ASSIGNMENT
Starting at the first entry below, repeat all the data word for word and drop the pictures.

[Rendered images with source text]
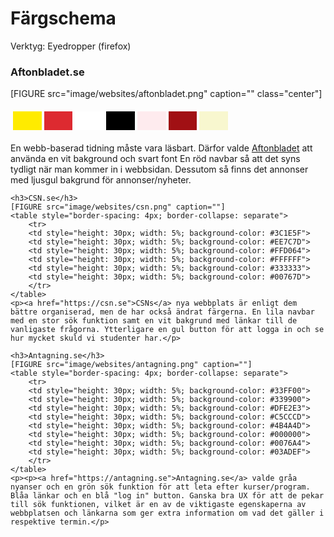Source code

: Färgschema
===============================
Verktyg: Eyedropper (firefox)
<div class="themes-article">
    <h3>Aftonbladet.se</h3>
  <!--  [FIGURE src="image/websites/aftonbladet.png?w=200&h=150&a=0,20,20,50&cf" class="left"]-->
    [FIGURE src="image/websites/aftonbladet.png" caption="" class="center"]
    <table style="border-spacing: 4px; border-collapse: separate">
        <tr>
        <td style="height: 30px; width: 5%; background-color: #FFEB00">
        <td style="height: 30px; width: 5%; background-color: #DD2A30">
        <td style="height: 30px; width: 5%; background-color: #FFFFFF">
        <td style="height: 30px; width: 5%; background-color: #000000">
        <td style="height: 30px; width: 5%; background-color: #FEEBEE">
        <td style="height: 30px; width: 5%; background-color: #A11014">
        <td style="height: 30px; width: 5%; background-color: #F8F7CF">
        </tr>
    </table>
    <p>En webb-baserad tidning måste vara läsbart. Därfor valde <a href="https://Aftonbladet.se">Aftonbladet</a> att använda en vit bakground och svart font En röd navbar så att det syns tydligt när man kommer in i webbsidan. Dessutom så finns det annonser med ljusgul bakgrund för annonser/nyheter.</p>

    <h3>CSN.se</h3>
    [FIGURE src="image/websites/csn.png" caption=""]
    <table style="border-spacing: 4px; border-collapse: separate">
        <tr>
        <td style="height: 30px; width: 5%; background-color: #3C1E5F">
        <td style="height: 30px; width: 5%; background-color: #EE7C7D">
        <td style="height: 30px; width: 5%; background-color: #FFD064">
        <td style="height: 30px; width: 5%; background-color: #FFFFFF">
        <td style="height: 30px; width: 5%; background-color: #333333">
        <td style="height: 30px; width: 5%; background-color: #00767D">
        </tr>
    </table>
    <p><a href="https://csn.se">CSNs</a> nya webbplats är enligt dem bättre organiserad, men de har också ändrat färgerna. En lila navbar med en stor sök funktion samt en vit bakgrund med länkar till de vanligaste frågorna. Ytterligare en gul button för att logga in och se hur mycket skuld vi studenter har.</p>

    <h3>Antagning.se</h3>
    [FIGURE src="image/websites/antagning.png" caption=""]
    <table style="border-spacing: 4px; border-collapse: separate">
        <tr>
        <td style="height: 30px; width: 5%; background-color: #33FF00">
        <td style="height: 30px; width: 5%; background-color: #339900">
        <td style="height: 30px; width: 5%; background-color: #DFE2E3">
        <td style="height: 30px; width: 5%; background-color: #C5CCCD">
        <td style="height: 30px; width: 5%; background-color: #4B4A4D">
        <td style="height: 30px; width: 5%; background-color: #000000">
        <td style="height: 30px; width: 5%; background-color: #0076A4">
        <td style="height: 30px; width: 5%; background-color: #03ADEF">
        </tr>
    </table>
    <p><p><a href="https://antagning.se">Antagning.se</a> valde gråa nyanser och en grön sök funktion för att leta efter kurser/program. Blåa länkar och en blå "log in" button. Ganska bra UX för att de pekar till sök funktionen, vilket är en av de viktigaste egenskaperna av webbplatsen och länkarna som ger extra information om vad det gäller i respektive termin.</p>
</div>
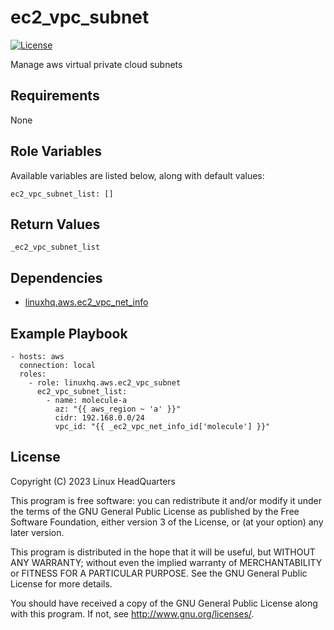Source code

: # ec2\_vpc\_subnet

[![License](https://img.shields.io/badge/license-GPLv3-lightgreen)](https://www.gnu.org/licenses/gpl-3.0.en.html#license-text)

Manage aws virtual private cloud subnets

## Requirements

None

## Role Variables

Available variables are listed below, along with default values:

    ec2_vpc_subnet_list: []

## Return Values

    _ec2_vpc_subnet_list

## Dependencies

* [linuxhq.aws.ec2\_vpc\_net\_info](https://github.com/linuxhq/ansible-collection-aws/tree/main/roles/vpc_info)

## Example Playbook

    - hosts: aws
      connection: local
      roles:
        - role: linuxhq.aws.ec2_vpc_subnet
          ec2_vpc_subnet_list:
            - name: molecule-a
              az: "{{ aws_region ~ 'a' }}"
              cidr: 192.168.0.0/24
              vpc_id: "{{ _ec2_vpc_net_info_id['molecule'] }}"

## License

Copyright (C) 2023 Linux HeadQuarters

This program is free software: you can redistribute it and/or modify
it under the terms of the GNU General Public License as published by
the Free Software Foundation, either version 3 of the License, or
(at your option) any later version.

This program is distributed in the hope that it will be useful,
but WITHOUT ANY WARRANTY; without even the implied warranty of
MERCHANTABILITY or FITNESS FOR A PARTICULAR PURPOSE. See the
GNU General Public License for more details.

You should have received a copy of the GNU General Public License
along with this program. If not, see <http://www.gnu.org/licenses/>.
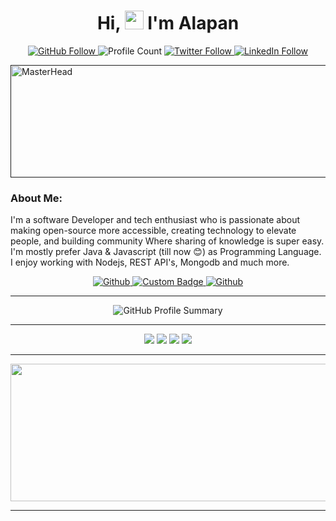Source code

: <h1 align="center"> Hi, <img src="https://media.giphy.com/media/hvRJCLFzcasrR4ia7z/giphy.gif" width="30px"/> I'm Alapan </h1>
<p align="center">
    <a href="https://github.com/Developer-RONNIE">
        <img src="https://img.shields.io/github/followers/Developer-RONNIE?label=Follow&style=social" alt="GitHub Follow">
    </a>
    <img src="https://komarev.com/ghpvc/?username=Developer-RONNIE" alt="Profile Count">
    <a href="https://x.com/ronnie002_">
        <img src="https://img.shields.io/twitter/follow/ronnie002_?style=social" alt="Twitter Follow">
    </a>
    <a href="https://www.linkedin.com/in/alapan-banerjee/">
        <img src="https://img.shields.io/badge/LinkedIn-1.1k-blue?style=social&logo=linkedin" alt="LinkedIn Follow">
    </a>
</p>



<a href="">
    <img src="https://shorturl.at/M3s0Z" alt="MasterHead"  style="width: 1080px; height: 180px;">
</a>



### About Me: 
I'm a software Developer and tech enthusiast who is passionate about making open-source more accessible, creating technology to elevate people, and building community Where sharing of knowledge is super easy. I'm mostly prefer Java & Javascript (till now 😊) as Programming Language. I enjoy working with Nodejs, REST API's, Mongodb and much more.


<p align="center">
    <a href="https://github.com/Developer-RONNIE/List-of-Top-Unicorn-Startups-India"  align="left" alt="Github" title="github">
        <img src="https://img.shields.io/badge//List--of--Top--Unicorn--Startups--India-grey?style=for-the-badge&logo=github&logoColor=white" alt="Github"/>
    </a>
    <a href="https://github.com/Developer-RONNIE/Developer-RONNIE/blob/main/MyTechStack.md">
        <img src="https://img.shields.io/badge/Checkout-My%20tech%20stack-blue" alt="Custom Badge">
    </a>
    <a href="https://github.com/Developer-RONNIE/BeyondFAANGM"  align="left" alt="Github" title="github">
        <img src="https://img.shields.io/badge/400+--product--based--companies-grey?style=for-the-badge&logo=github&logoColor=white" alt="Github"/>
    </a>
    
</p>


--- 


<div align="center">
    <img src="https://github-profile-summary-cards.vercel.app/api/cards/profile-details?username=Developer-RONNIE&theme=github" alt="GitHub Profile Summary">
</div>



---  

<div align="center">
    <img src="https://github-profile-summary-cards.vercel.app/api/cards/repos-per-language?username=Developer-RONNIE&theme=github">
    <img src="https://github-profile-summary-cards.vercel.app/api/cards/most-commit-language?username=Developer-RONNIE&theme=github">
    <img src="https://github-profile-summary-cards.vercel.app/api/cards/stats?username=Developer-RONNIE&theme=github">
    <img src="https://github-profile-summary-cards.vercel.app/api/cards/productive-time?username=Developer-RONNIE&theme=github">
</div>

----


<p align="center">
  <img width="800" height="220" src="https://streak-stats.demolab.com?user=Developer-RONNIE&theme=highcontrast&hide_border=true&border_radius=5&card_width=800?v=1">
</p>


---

WRITTEN ANSWER
Source code

: Färgschema
===============================
Verktyg: Eyedropper (firefox)
<div class="themes-article">
    <h3>Aftonbladet.se</h3>
  <!--  [FIGURE src="image/websites/aftonbladet.png?w=200&h=150&a=0,20,20,50&cf" class="left"]-->
    [FIGURE src="image/websites/aftonbladet.png" caption="" class="center"]
    <table style="border-spacing: 4px; border-collapse: separate">
        <tr>
        <td style="height: 30px; width: 5%; background-color: #FFEB00">
        <td style="height: 30px; width: 5%; background-color: #DD2A30">
        <td style="height: 30px; width: 5%; background-color: #FFFFFF">
        <td style="height: 30px; width: 5%; background-color: #000000">
        <td style="height: 30px; width: 5%; background-color: #FEEBEE">
        <td style="height: 30px; width: 5%; background-color: #A11014">
        <td style="height: 30px; width: 5%; background-color: #F8F7CF">
        </tr>
    </table>
    <p>En webb-baserad tidning måste vara läsbart. Därfor valde <a href="https://Aftonbladet.se">Aftonbladet</a> att använda en vit bakground och svart font En röd navbar så att det syns tydligt när man kommer in i webbsidan. Dessutom så finns det annonser med ljusgul bakgrund för annonser/nyheter.</p>

    <h3>CSN.se</h3>
    [FIGURE src="image/websites/csn.png" caption=""]
    <table style="border-spacing: 4px; border-collapse: separate">
        <tr>
        <td style="height: 30px; width: 5%; background-color: #3C1E5F">
        <td style="height: 30px; width: 5%; background-color: #EE7C7D">
        <td style="height: 30px; width: 5%; background-color: #FFD064">
        <td style="height: 30px; width: 5%; background-color: #FFFFFF">
        <td style="height: 30px; width: 5%; background-color: #333333">
        <td style="height: 30px; width: 5%; background-color: #00767D">
        </tr>
    </table>
    <p><a href="https://csn.se">CSNs</a> nya webbplats är enligt dem bättre organiserad, men de har också ändrat färgerna. En lila navbar med en stor sök funktion samt en vit bakgrund med länkar till de vanligaste frågorna. Ytterligare en gul button för att logga in och se hur mycket skuld vi studenter har.</p>

    <h3>Antagning.se</h3>
    [FIGURE src="image/websites/antagning.png" caption=""]
    <table style="border-spacing: 4px; border-collapse: separate">
        <tr>
        <td style="height: 30px; width: 5%; background-color: #33FF00">
        <td style="height: 30px; width: 5%; background-color: #339900">
        <td style="height: 30px; width: 5%; background-color: #DFE2E3">
        <td style="height: 30px; width: 5%; background-color: #C5CCCD">
        <td style="height: 30px; width: 5%; background-color: #4B4A4D">
        <td style="height: 30px; width: 5%; background-color: #000000">
        <td style="height: 30px; width: 5%; background-color: #0076A4">
        <td style="height: 30px; width: 5%; background-color: #03ADEF">
        </tr>
    </table>
    <p><p><a href="https://antagning.se">Antagning.se</a> valde gråa nyanser och en grön sök funktion för att leta efter kurser/program. Blåa länkar och en blå "log in" button. Ganska bra UX för att de pekar till sök funktionen, vilket är en av de viktigaste egenskaperna av webbplatsen och länkarna som ger extra information om vad det gäller i respektive termin.</p>
</div>
Source code

: # ec2\_vpc\_subnet

[![License](https://img.shields.io/badge/license-GPLv3-lightgreen)](https://www.gnu.org/licenses/gpl-3.0.en.html#license-text)

Manage aws virtual private cloud subnets

## Requirements

None

## Role Variables

Available variables are listed below, along with default values:

    ec2_vpc_subnet_list: []

## Return Values

    _ec2_vpc_subnet_list

## Dependencies

* [linuxhq.aws.ec2\_vpc\_net\_info](https://github.com/linuxhq/ansible-collection-aws/tree/main/roles/vpc_info)

## Example Playbook

    - hosts: aws
      connection: local
      roles:
        - role: linuxhq.aws.ec2_vpc_subnet
          ec2_vpc_subnet_list:
            - name: molecule-a
              az: "{{ aws_region ~ 'a' }}"
              cidr: 192.168.0.0/24
              vpc_id: "{{ _ec2_vpc_net_info_id['molecule'] }}"

## License

Copyright (C) 2023 Linux HeadQuarters

This program is free software: you can redistribute it and/or modify
it under the terms of the GNU General Public License as published by
the Free Software Foundation, either version 3 of the License, or
(at your option) any later version.

This program is distributed in the hope that it will be useful,
but WITHOUT ANY WARRANTY; without even the implied warranty of
MERCHANTABILITY or FITNESS FOR A PARTICULAR PURPOSE. See the
GNU General Public License for more details.

You should have received a copy of the GNU General Public License
along with this program. If not, see <http://www.gnu.org/licenses/>.
Source code

: <h1 align="center"> Hi, <img src="https://media.giphy.com/media/hvRJCLFzcasrR4ia7z/giphy.gif" width="30px"/> I'm Alapan </h1>
<p align="center">
    <a href="https://github.com/Developer-RONNIE">
        <img src="https://img.shields.io/github/followers/Developer-RONNIE?label=Follow&style=social" alt="GitHub Follow">
    </a>
    <img src="https://komarev.com/ghpvc/?username=Developer-RONNIE" alt="Profile Count">
    <a href="https://x.com/ronnie002_">
        <img src="https://img.shields.io/twitter/follow/ronnie002_?style=social" alt="Twitter Follow">
    </a>
    <a href="https://www.linkedin.com/in/alapan-banerjee/">
        <img src="https://img.shields.io/badge/LinkedIn-1.1k-blue?style=social&logo=linkedin" alt="LinkedIn Follow">
    </a>
</p>



<a href="">
    <img src="https://shorturl.at/M3s0Z" alt="MasterHead"  style="width: 1080px; height: 180px;">
</a>



### About Me: 
I'm a software Developer and tech enthusiast who is passionate about making open-source more accessible, creating technology to elevate people, and building community Where sharing of knowledge is super easy. I'm mostly prefer Java & Javascript (till now 😊) as Programming Language. I enjoy working with Nodejs, REST API's, Mongodb and much more.


<p align="center">
    <a href="https://github.com/Developer-RONNIE/List-of-Top-Unicorn-Startups-India"  align="left" alt="Github" title="github">
        <img src="https://img.shields.io/badge//List--of--Top--Unicorn--Startups--India-grey?style=for-the-badge&logo=github&logoColor=white" alt="Github"/>
    </a>
    <a href="https://github.com/Developer-RONNIE/Developer-RONNIE/blob/main/MyTechStack.md">
        <img src="https://img.shields.io/badge/Checkout-My%20tech%20stack-blue" alt="Custom Badge">
    </a>
    <a href="https://github.com/Developer-RONNIE/BeyondFAANGM"  align="left" alt="Github" title="github">
        <img src="https://img.shields.io/badge/400+--product--based--companies-grey?style=for-the-badge&logo=github&logoColor=white" alt="Github"/>
    </a>
    
</p>


--- 


<div align="center">
    <img src="https://github-profile-summary-cards.vercel.app/api/cards/profile-details?username=Developer-RONNIE&theme=github" alt="GitHub Profile Summary">
</div>



---  

<div align="center">
    <img src="https://github-profile-summary-cards.vercel.app/api/cards/repos-per-language?username=Developer-RONNIE&theme=github">
    <img src="https://github-profile-summary-cards.vercel.app/api/cards/most-commit-language?username=Developer-RONNIE&theme=github">
    <img src="https://github-profile-summary-cards.vercel.app/api/cards/stats?username=Developer-RONNIE&theme=github">
    <img src="https://github-profile-summary-cards.vercel.app/api/cards/productive-time?username=Developer-RONNIE&theme=github">
</div>

----


<p align="center">
  <img width="800" height="220" src="https://streak-stats.demolab.com?user=Developer-RONNIE&theme=highcontrast&hide_border=true&border_radius=5&card_width=800?v=1">
</p>


---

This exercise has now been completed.